Similarly, in United States v. Waksal, 709 F.2d 653 (11th Cir.1983), a case in which police officers failed to return a detainee's ticket and license during the course of questioning, the court described that fact as "highly material in analyzing" whether police conduct amounted to a seizure. The court concluded, "we fail to see how appellant could have felt free to walk away from police officers when they still possessed the documents necessary for him to continue his journey." See also United States v. Cordell, 723 F.2d 1283, 1285 (7th Cir.1983), cert. denied,
When the [officer] retained [defendant's] license, the encounter matured into an investigative stop protected by the Fourth Amendment. Without his driver's license [defendant] was effectively immobilized. A reasonable person in these circumstances would not have believed himself free to leave. If [he] had tried to drive away he could have been arrested for driving without a license.
Id. at 1359.
The government cites United States v. Savage, 889 F.2d 1113 (D.C.Cir.1989), to buttress its argument that even if Jordan's license had been retained, no seizure occurred here.
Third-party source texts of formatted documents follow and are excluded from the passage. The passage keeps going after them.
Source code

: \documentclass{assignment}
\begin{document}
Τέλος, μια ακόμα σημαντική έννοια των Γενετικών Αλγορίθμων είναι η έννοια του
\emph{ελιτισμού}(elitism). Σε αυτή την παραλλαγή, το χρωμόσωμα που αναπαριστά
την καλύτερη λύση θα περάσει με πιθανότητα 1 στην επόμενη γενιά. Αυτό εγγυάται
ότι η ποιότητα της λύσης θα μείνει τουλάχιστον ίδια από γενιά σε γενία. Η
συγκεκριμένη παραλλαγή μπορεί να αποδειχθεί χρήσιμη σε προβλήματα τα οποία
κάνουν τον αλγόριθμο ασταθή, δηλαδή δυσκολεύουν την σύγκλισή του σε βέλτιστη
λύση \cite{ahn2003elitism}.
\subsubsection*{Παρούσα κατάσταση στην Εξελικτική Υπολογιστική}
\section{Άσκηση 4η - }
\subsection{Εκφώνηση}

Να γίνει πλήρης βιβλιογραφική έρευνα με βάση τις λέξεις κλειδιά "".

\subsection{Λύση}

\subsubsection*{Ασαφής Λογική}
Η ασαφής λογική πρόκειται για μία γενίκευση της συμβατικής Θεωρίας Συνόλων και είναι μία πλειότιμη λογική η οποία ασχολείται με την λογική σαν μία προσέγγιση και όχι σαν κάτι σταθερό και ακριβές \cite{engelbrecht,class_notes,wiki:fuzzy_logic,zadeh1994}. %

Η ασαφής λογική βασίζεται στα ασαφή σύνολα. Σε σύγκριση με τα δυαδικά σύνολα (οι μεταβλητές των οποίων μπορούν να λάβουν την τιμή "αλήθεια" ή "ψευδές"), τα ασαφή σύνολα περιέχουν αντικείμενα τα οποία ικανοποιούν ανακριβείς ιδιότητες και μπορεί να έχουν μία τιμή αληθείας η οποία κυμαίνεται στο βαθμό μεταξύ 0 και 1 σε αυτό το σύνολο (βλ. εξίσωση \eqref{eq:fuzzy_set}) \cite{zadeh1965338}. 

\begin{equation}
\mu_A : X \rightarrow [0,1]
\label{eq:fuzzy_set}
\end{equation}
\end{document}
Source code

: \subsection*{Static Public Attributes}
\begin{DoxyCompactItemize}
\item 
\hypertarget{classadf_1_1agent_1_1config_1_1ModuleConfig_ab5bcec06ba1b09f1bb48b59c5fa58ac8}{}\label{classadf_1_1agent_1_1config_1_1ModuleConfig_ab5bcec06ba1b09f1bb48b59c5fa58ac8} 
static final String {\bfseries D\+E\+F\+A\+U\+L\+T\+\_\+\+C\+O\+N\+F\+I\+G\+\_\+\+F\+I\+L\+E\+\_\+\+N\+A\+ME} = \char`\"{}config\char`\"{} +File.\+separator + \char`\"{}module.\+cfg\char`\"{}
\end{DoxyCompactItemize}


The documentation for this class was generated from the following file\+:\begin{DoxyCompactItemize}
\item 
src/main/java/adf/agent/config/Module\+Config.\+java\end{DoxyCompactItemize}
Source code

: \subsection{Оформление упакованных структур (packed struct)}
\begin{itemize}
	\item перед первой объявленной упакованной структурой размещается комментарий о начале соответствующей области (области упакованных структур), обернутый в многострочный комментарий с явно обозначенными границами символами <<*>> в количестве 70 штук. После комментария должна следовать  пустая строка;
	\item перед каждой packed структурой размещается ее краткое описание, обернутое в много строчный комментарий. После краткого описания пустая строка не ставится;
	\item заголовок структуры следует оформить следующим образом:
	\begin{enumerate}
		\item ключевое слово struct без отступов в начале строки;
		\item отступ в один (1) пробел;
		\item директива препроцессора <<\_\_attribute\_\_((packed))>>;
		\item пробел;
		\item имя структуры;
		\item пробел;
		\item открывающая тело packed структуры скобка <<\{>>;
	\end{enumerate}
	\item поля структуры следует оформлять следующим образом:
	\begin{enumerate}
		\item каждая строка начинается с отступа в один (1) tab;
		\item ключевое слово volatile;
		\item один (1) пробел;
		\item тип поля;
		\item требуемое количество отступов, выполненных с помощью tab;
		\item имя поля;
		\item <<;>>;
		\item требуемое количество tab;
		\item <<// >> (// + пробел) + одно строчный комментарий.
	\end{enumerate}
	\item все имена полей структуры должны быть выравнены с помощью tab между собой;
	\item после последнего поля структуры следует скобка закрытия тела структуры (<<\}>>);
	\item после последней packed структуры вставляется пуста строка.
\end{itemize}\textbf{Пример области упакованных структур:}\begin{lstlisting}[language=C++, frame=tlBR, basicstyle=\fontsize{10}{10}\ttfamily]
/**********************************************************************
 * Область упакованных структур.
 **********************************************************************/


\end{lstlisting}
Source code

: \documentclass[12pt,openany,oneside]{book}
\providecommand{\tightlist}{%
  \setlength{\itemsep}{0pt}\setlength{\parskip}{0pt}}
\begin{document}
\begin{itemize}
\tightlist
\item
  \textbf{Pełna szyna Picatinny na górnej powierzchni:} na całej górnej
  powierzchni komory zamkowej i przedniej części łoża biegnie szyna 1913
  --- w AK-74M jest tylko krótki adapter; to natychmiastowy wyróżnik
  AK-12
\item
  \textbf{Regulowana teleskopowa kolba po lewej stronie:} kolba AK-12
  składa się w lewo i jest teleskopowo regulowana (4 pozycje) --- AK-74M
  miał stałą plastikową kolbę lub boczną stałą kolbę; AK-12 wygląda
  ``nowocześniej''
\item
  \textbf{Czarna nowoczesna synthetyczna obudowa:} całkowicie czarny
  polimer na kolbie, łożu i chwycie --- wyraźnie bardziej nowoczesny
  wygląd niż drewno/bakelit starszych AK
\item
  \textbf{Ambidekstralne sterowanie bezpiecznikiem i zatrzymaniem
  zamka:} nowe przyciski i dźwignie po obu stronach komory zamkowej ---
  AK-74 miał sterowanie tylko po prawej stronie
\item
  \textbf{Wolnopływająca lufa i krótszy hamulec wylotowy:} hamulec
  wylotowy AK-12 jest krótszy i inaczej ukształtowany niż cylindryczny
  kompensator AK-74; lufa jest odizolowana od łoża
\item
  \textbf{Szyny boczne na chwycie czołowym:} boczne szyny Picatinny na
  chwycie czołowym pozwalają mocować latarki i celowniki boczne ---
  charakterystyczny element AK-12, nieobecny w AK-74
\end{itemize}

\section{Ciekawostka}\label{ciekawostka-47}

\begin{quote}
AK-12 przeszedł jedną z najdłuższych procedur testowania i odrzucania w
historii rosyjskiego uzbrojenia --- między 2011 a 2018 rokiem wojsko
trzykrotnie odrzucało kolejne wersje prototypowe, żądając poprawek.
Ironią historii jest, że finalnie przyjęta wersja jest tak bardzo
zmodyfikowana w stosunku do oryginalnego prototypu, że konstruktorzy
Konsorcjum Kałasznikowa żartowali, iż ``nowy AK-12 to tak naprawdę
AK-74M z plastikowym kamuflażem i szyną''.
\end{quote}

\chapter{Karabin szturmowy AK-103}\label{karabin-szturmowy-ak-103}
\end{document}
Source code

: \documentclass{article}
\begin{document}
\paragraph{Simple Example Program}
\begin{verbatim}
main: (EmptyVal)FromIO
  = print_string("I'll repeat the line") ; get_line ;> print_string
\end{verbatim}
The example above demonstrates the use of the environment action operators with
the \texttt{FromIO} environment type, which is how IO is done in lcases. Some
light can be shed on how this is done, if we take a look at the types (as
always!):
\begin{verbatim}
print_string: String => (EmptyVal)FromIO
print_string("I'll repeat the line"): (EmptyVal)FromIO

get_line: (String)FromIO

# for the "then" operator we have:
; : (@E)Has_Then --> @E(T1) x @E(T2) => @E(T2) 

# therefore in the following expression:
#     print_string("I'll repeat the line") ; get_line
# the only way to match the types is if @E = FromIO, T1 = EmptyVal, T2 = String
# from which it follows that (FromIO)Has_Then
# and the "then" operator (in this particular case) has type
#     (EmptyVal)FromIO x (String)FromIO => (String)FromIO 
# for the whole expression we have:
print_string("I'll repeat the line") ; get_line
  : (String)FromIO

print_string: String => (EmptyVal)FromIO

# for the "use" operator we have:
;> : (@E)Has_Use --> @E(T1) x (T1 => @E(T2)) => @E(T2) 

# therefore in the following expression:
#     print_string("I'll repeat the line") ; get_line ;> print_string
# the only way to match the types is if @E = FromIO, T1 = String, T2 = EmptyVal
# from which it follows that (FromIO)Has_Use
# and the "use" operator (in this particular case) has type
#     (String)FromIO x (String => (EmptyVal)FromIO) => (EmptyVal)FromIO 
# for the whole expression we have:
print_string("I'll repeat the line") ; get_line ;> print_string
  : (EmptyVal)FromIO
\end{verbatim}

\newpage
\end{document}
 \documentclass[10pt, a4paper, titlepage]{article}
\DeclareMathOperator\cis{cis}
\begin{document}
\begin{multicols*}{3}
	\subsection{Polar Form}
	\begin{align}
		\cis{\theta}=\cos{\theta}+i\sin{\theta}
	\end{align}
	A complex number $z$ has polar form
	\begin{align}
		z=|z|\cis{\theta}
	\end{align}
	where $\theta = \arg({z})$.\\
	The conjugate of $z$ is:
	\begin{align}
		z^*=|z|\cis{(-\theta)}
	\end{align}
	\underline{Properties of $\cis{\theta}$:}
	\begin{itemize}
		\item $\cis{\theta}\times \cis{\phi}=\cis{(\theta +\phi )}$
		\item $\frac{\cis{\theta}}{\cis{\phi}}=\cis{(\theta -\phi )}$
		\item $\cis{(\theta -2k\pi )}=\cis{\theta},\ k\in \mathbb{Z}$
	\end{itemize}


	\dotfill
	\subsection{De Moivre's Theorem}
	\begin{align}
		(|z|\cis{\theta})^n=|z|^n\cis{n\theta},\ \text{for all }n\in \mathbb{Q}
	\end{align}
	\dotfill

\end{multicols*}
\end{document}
That case involved questioning a passenger on board a train during a short afternoon stopover at Union Station. The court reasoned that (as the Supreme Court pointed out in Bostick, 111 S.Ct. at 2387), a passenger would not feel free to leave the train under such circumstances even if the police had not been present. Whether Savage's ticket had been returned to him was thus inconsequential because he had nowhere to go anyway, so the restraint he felt was not due to police interaction.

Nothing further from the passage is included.